Monitoring Docker Containers Using OpenTelemetry [Full Tutorial]
Monitoring Docker container metrics is essential for understanding the performance and health of your containers. OpenTelemetry collector can collect Docker container metrics and send it to a backend of your choice. In this tutorial, you will install an OpenTelemetry Collector to collect Docker container metrics and send it to SigNoz, an OpenTelemetry-native APM for monitoring and visualization.
In this tutorial, we cover:
- Why monitor Docker container metrics?
- A Brief Overview of OpenTelemetry
- How does OpenTelemetry Collector collect data?
- Pre-requisites
- Setting up OpenTelemetry Collector
- Monitoring with Signoz Dashboard
- Reference: Docker container metrics and labels collected by OpenTelemetry Collector
- Conclusion
If you want to jump straight into implementation, start with this Prerequisites section.
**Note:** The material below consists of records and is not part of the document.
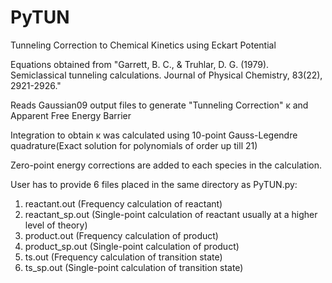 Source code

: # PyTUN
Tunneling Correction to Chemical Kinetics using Eckart Potential 

Equations obtained from "Garrett, B. C., & Truhlar, D. G. (1979). Semiclassical tunneling calculations. Journal of Physical Chemistry, 83(22), 2921-2926."

Reads Gaussian09 output files to generate "Tunneling Correction" κ and Apparent Free Energy Barrier

Integration to obtain κ was calculated using 10-point Gauss-Legendre quadrature(Exact solution for polynomials of order up till 21)

Zero-point energy corrections are added to each species in the calculation.

User has to provide 6 files placed in the same directory as PyTUN.py:
1. reactant.out (Frequency calculation of reactant)
2. reactant_sp.out (Single-point calculation of reactant usually at a higher level of theory)
3. product.out (Frequency calculation of product)
4. product_sp.out (Single-point calculation of product)
5. ts.out (Frequency calculation of transition state)
6. ts_sp.out (Single-point calculation of transition state)

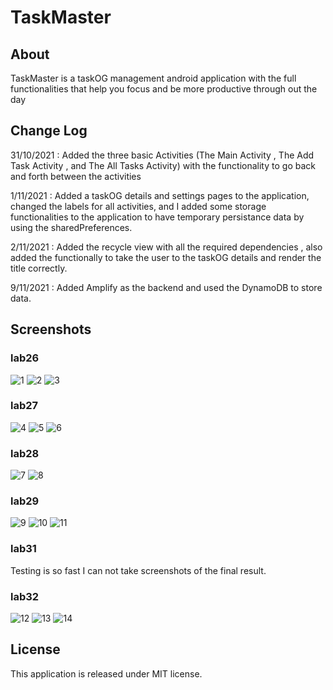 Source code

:# TaskMaster

## About

TaskMaster is a taskOG management android application with the full functionalities that help you focus and be more productive through out the day

## Change Log

31/10/2021 : Added the three basic Activities (The Main Activity , The Add Task Activity , and The All Tasks Activity) with the functionality to go back and forth between the activities

1/11/2021 : Added a taskOG details and settings pages to the application, changed the labels for all activities, and I added some storage functionalities to the application to have temporary persistance data by using the sharedPreferences.

2/11/2021 : Added the recycle view with all the required dependencies , also added the functionally to take the user to the taskOG details and render the title correctly.

9/11/2021 : Added Amplify as the backend and used the DynamoDB to store data.

## Screenshots

### lab26

![1](./screenshots/OLD/1.png)
![2](./screenshots/OLD/2.png)
![3](./screenshots/OLD/3.png)

### lab27

![4](./screenshots/OLD/4.png)
![5](./screenshots/OLD/5.png)
![6](./screenshots/OLD/6.png)

### lab28

![7](./screenshots/OLD/7.png)
![8](./screenshots/OLD/8.png)

### lab29

![9](screenshots/OLD/9.png)
![10](screenshots/OLD/10.png)
![11](screenshots/OLD/11.png)

### lab31

Testing is so fast I can not take screenshots of the final result.

### lab32

![12](screenshots/12.png)
![13](screenshots/13.png)
![14](screenshots/14.png)

## License

This application is released under MIT license.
Dockerization has become quite popular in making application workloads portable. They help developers get rid of server-level dependencies and simplify testing and deployment of the applications themselves. With the adoption of Cloud native technologies, the adoption of Docker has naturally grown. This brought in the need for monitoring the Docker-based containers running on various types of computing.
Why monitor Docker container metrics?
Monitoring Docker container metrics can be crucial in various scenarios to avoid performance issues and assist developers in troubleshooting. container may start consuming an excessive amount of resources (CPU or memory), impacting other containers or the host system.
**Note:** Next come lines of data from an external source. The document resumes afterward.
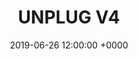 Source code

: ---
title: UNPLUG V4
tags:
- event
layout: event
permalink: "/event/:title"
location: Rabbi, Dimaro, Trentino, Italy
image: http://localhost:4000/assets/img/location/dorigoni.jpg
when_header: June 26-29, 2019
how_was_it:
- We have chosen the best of the best. Unplug will be hosted in two amazing venues&#58; The Unplug Resort and The Unplug Refuge.

- The Resort is a ***s hotel, in Dimaro. The Refuge is a mountain hut in the heart of “Ortles Cevedale”, grandiose mountains in the northern part of Trentino. From the stunning location of the hut at 2.436 mt. your view can spread above the neighboring mountains and the only sounds you will hear will come from nature. The location maintains the typical character of an alpine refuge, with basic wood accommodations, intense food experience and cozy atmosphere.

- We will sleep in bunk bed dormitory rooms but then we'll hike back down to our hotel where you can relax hand have nice SPA session.

#video: https://www.youtube.com/watch?v=kvSf09IXdvk
video: https://www.youtube.com/embed/kvSf09IXdvk
caratteristics:
  altitude: 2436 mt
  cooking: Local and Traditional
  beds: 80 people
past_edition:
  period: 26 - 27 - 28 - 29 September 2019
  image: http://localhost:4000/assets/img/edition_cards/tires.png

# speakers:
# - name: To be announced
#   role: TBD
#   image: http://localhost:4000/assets/img/speakers/placeholder_speakers.jpg
organizers:
- name: STEFANO BERNARDI
  role: Investor
  image: http://localhost:4000/assets/img/organizers/stefano.jpg
- name: LORENZO SANNA
  role: Business Developer
  image: http://localhost:4000/assets/img/organizers/lor.png
schedule:
- day: WEDNESDAY, JUNE 26
  program:
  - time: 15.00 PM
    what: We leave from Verona Airport
    description: Meeting point is outside the airport and train stations
  - time: 5.30 PM
    what: Arrival at Unplug's Resort
    description: Check-in and find your roommate fot the next days and relax!
  - time: 7.30 PM
    what: Welcome Bonfire Aperitivo
    description: Drink, get cozy and get to meet your fellow adventurers
  - time: 8.30 PM
    what: Dinner at Unplug's Resort
    description: Typical dinner, with a simple 1 minute presentation of each guest
- day: THURSDAY, JUNE 27
  program:
  - time: 7.30 AM
    what: Breakfast
    description: Get your energy for the day!
  - time: 9.00 AM
    what: Bring your backpak!
    description: We leave the Resort to reach our hiking path through the "waterfalls trail"
  - time: 10.00 AM
    what: Hiking!
    description: We start our ascent towards the Unplug Hut
  - time: 12.00 PM
    what: Picnic
    description: We stop for a picnic in nature
  - time: 3.00 PM
    what: Enjoy and relax
    description: As we finally get to the Hut, you can start finding your bed and enjoy the scenery
  - time: 4.30 PM
    what: Chats and discussions
    description: Get to know your fellow unpluggers a bit more
  - time: 19.30 PM
    what: Dinner
    description: Home made, slow food and very typical dinner
- day: FRIDAY, JUNE 28
  program:
  - time: 7.30 AM
    what: Breakfast
    description: Get your energy for the day!
  - time: 9.30 AM
    what: Hiking Time
    description: We start our descent to the Unplug Resort
  - time: 12.30 AM
    what: Lunch Time
    description: Typical alpine Lunch
  - time: 15.00 PM
    what: Adrenalina time
    description: We descend the river Noce in an epic adrenalinic adventure
  - time: 18.00 PM
    what: Back to the Unplug Resort
    description: Shower / SPA / Relax / Drinks
  - time: 20.30 PM
    what: Dinner
    description: Home made, slow food and very typical food
  - time: 22.00 PM
    what: DJ party!!
    description: Unplug V4 Closing party!
- day: SATURDAY, JUNE 29
  program:
  - time: 7.30 AM
    what: Breakfast
    description: Meet in the Hotel lobby and load up on energies for the day
  - time: 8.30 AM
    what: Discussion tables
    description: If you're already awake
  - time: 10.00 AM
    what: Bye Bye Unplug Resort
    description: It's time to go back to the real world! Our bus leaves now
  - time: 12.30 PM
    what: Bye!
    description: We say good bye! Please ensure you book travel from Verona Airport
      at 14:30pm at the earliest. If you need to leave earlier, please contact us before
      purchasing a ticket to make sure we can accomodate. We suggest spending the
      night in Verona and booking travel for the next morning! It is a stunning city.
date: '2019-06-26 12:00:00 +0000'
venue: Rifugio Dorigoni
gallery-small:
  image:
  - http://localhost:4000/assets/img/events_photos/dorigoni/01.jpg
  - http://localhost:4000/assets/img/events_photos/dorigoni/02.jpg
  - http://localhost:4000/assets/img/events_photos/dorigoni/03.jpg
  - http://localhost:4000/assets/img/events_photos/dorigoni/04.jpg
  - http://localhost:4000/assets/img/events_photos/dorigoni/05.jpg
  - http://localhost:4000/assets/img/events_photos/dorigoni/06.jpg
  - http://localhost:4000/assets/img/events_photos/dorigoni/07.jpg
  - http://localhost:4000/assets/img/events_photos/dorigoni/08.jpg
  - http://localhost:4000/assets/img/events_photos/dorigoni/09.jpg
  - http://localhost:4000/assets/img/events_photos/dorigoni/10.jpg
  - http://localhost:4000/assets/img/events_photos/dorigoni/12.jpg
  - http://localhost:4000/assets/img/events_photos/dorigoni/13.jpg
  - http://localhost:4000/assets/img/events_photos/dorigoni/14.jpg
  - http://localhost:4000/assets/img/events_photos/dorigoni/15.jpg
  - http://localhost:4000/assets/img/events_photos/dorigoni/11.jpg
  - http://localhost:4000/assets/img/events_photos/dorigoni/16.jpg
gallery-big:
  image:
  - http://localhost:4000/assets/img/events_photos/dorigoni/big/01.jpg
  - http://localhost:4000/assets/img/events_photos/dorigoni/big/02.jpg
  - http://localhost:4000/assets/img/events_photos/dorigoni/big/03.jpg
  - http://localhost:4000/assets/img/events_photos/dorigoni/big/04.jpg
  - http://localhost:4000/assets/img/events_photos/dorigoni/big/05.jpg
  - http://localhost:4000/assets/img/events_photos/dorigoni/big/06.jpg
  - http://localhost:4000/assets/img/events_photos/dorigoni/big/07.jpg
  - http://localhost:4000/assets/img/events_photos/dorigoni/big/08.jpg
  - http://localhost:4000/assets/img/events_photos/dorigoni/big/09.jpg
  - http://localhost:4000/assets/img/events_photos/dorigoni/big/10.jpg
  - http://localhost:4000/assets/img/events_photos/dorigoni/big/11.jpg
  - http://localhost:4000/assets/img/events_photos/dorigoni/big/12.jpg
  - http://localhost:4000/assets/img/events_photos/dorigoni/big/13.jpg
  - http://localhost:4000/assets/img/events_photos/dorigoni/big/14.jpg
  - http://localhost:4000/assets/img/events_photos/dorigoni/big/15.jpg
  - http://localhost:4000/assets/img/events_photos/dorigoni/big/16.jpg
pricing_table:
- title: Normal Ticket
  price: 990
  elements:
  - icon: http://localhost:4000/assets/img/pricing_table/double_room.svg
    text:
    - 2 nights in a *** Hotel with SPA in Double Room 
    - 1 night in a Mountain hut
  - icon: http://localhost:4000/assets/img/pricing_table/transfer.svg
    text:
    - Transfer to and from
    - Verona airport and train station
  - icon: http://localhost:4000/assets/img/pricing_table/special_dinner.svg
    text:
    - 3 dinners
    - 3 lunches
  - icon: 
    text:
    - 22% Italian VAT included
- title: Single Room Ticket
  price: 1490
  elements:
  - icon: http://localhost:4000/assets/img/pricing_table/double_room.svg
    text:
    - 2 nights in a *** Hotel with SPA in Single Room 
    - 1 night in a Mountain hut
  - icon: http://localhost:4000/assets/img/pricing_table/transfer.svg
    text:
    - Transfer to and from
    - Verona airport and train station
  - icon: http://localhost:4000/assets/img/pricing_table/special_dinner.svg
    text:
    - 3 dinners
    - 3 lunches
  - icon: 
    text:
    - 22% Italian VAT included
header_home:
  title: Unplug V4
  subtitle: An amazing 3 days retreat in the Dolomites with fellow investors and entrepreneurs
  image: http://localhost:4000/assets/img/mountain_placeholder.jpg
footer_sponsors:
- name: Token Economy
  image: http://localhost:4000/assets/img/sponsor/tokeneconomy.png
  link: https://www.tokeneconomy.co
- name: Semantic Ventures
  image: http://localhost:4000/assets/img/sponsor/semantic.png
  link: https://semantic.vc
- name: You?
  image: http://localhost:4000/assets/img/sponsor/you.png
  link: mailto:team@unplug.vc
---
By monitoring CPU and memory usage, you can detect resource saturation early. This allows you to adjust resource allocation, optimize the application, or scale out your environment before users experience significant slowdowns or outages.
Some of the key factors why monitoring Docker containers is important are as follows:
- Resource Optimization: It helps in allocating resources efficiently and scaling the containers as per the demand.
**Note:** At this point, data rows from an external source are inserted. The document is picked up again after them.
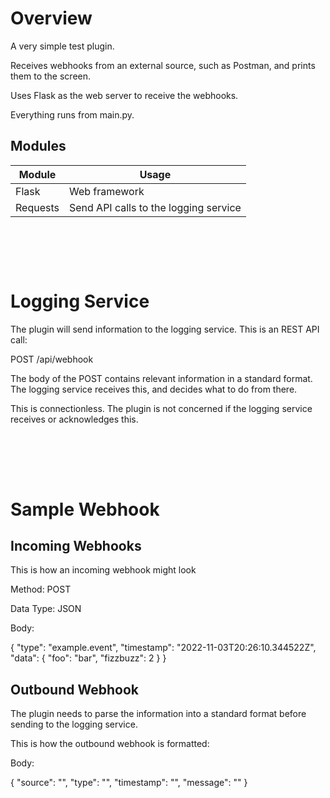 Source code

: # Overview

A very simple test plugin.

Receives webhooks from an external source, such as Postman, and prints them to the screen.

Uses Flask as the web server to receive the webhooks.

Everything runs from main.py.


## Modules

| Module   | Usage                                 |
| -------- | ------------------------------------- |
| Flask    | Web framework                         |
| Requests | Send API calls to the logging service |



</br></br>
---

# Logging Service
The plugin will send information to the logging service. This is an REST API call:

POST /api/webhook

The body of the POST contains relevant information in a standard format. The logging service receives this, and decides what to do from there.

This is connectionless. The plugin is not concerned if the logging service receives or acknowledges this.


</br></br>
---

# Sample Webhook
## Incoming Webhooks
This is how an incoming webhook might look

Method: POST

Data Type: JSON

Body:

{
  "type": "example.event",
  "timestamp": "2022-11-03T20:26:10.344522Z",
  "data": {
    "foo": "bar",
    "fizzbuzz": 2
  }
}


## Outbound Webhook
The plugin needs to parse the information into a standard format before sending to the logging service.

This is how the outbound webhook is formatted:

Body:

{
    "source": "<PLUGIN-NAME>",
    "type": "<EVENT>",
    "timestamp": "<DATE-AND-TIME>",
    "message": "<MESSAGE STRING>"
}
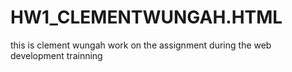 # HW1_CLEMENTWUNGAH.HTML
this is clement wungah work on the assignment during the web development trainning
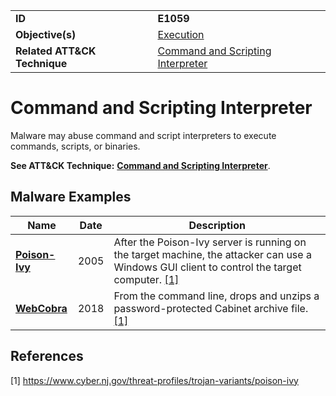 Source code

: |||
|---------|------------------------|
|**ID**|**E1059**|
|**Objective(s)**|[Execution](https://github.com/MBCProject/mbc-beta/tree/master/execution)|
|**Related ATT&CK Technique**|[Command and Scripting Interpreter](https://attack.mitre.org/techniques/T1059)|

Command and Scripting Interpreter
=================================
Malware may abuse command and script interpreters to execute commands, scripts, or binaries.

**See ATT&CK Technique:** [**Command and Scripting Interpreter**](https://attack.mitre.org/techniques/T1059).

Malware Examples
----------------
|Name|Date|Description|
|-----------------------------|--------|-----------------------------|
|[**Poison-Ivy**](https://github.com/MBCProject/mbc-beta/tree/master/xample-malware/poison-ivy.md)|2005|After the Poison-Ivy server is running on the target machine, the attacker can use a Windows GUI client to control the target computer. [[1]](#1)|
|[**WebCobra**](https://github.com/MBCProject/mbc-beta/blob/master/xample-malware/webcobra.md)|2018|From the command line, drops and unzips a password-protected Cabinet archive file. [[1]](#1)|

References
----------
<a name="1">[1]</a> https://www.cyber.nj.gov/threat-profiles/trojan-variants/poison-ivy
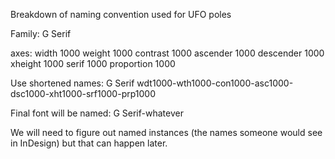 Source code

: Breakdown of naming convention used for UFO poles

Family:
G Serif

axes: 
width 1000
weight 1000	
contrast 1000
ascender 1000
descender 1000
xheight 1000
serif 1000
proportion 1000


Use shortened names:
G Serif wdt1000-wth1000-con1000-asc1000-dsc1000-xht1000-srf1000-prp1000

Final font will be named:
G Serif-whatever


We will need to figure out named instances (the names someone would see in InDesign) but that can happen later. 
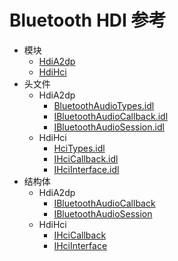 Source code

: # Bluetooth HDI 参考

- 模块
    - [HdiA2dp](_hdi_a2dp.md)
    - [HdiHci](_hdi_hci.md)
- 头文件
    - HdiA2dp
        - [BluetoothAudioTypes.idl](_bluetooth_audio_types_8idl.md)
        - [IBluetoothAudioCallback.idl](_i_bluetooth_audio_callback_8idl.md)
        - [IBluetoothAudioSession.idl](_i_bluetooth_audio_session_8idl.md)
    - HdiHci
        - [HciTypes.idl](_hci_types_8idl.md)
        - [IHciCallback.idl](_i_hci_callback_8idl.md)
        - [IHciInterface.idl](_i_hci_interface_8idl.md)
- 结构体
    - HdiA2dp
        - [IBluetoothAudioCallback](interface_i_bluetooth_audio_callback.md)
        - [IBluetoothAudioSession](interface_i_bluetooth_audio_session.md)
    - HdiHci
        - [IHciCallback](interface_i_hci_callback.md)
        - [IHciInterface](interface_i_hci_interface.md)
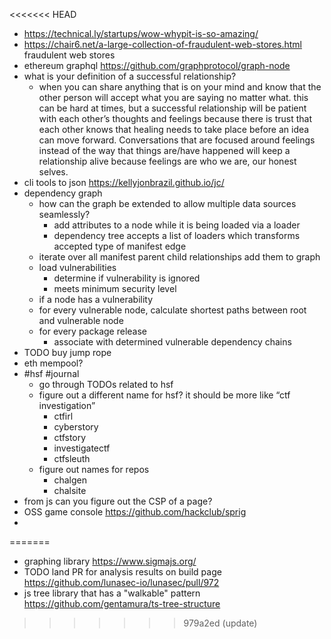 <<<<<<< HEAD
- https://technical.ly/startups/wow-whypit-is-so-amazing/
- https://chair6.net/a-large-collection-of-fraudulent-web-stores.html fraudulent web stores
- ethereum graphql https://github.com/graphprotocol/graph-node
- what is your definition of a successful relationship?
	- when you can share anything that is on your mind and know that the other person will accept what you are saying no matter what. this can be hard at times, but a successful relationship will be patient with each other’s thoughts and feelings because there is trust that each other knows that healing needs to take place before an idea can move forward. Conversations that are focused around feelings instead of the way that things are/have happened will keep a relationship alive because feelings are who we are, our honest selves.
- cli tools to json https://kellyjonbrazil.github.io/jc/
- dependency graph
	- how can the graph be extended to allow multiple data sources seamlessly?
		- add attributes to a node while it is being loaded via a loader
		- dependency tree accepts a list of loaders which transforms accepted type of manifest edge
	- iterate over all manifest parent child relationships add them to graph
	- load vulnerabilities
		- determine if vulnerability is ignored
		- meets minimum security level
	- if a node has a vulnerability
	- for every vulnerable node, calculate shortest paths between root and vulnerable node
	- for every package release
		- associate with determined vulnerable dependency chains
- TODO buy jump rope
- eth mempool?
- #hsf #journal
	- go through TODOs related to hsf
	- figure out a different name for hsf? it should be more like “ctf investigation”
		- ctfirl
		- cyberstory
		- ctfstory
		- investigatectf
		- ctfsleuth
	- figure out names for repos
		- chalgen
		- chalsite
- from js can you figure out the CSP of a page?
- OSS game console https://github.com/hackclub/sprig
-
=======
- graphing library https://www.sigmajs.org/
- TODO land PR for analysis results on build page https://github.com/lunasec-io/lunasec/pull/972
- js tree library that has a "walkable" pattern https://github.com/gentamura/ts-tree-structure
>>>>>>> 979a2ed (update)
- Performance Management: By understanding the resource utilization and demand, you can tune the performance of applications running inside the containers.
- Troubleshooting: It enables quick identification and resolution of issues, reducing downtime and improving reliability.
- Cost Management: In cloud environments, efficient resource usage can lead to significant cost savings.
We can use OpenTelemetry and a backend that supports OpenTelemetry-based data to monitor Docker containers efficiently. OpenTelemetry is quietly becoming the open-source standard for generating and collecting telemetry data.
A Brief Overview of OpenTelemetry
OpenTelemetry is a set of APIs, SDKs, libraries, and integrations aiming to standardize the generation, collection, and management of telemetry data(logs, metrics, and traces). It is backed by the Cloud Native Computing Foundation and is the leading open-source project in the observability domain.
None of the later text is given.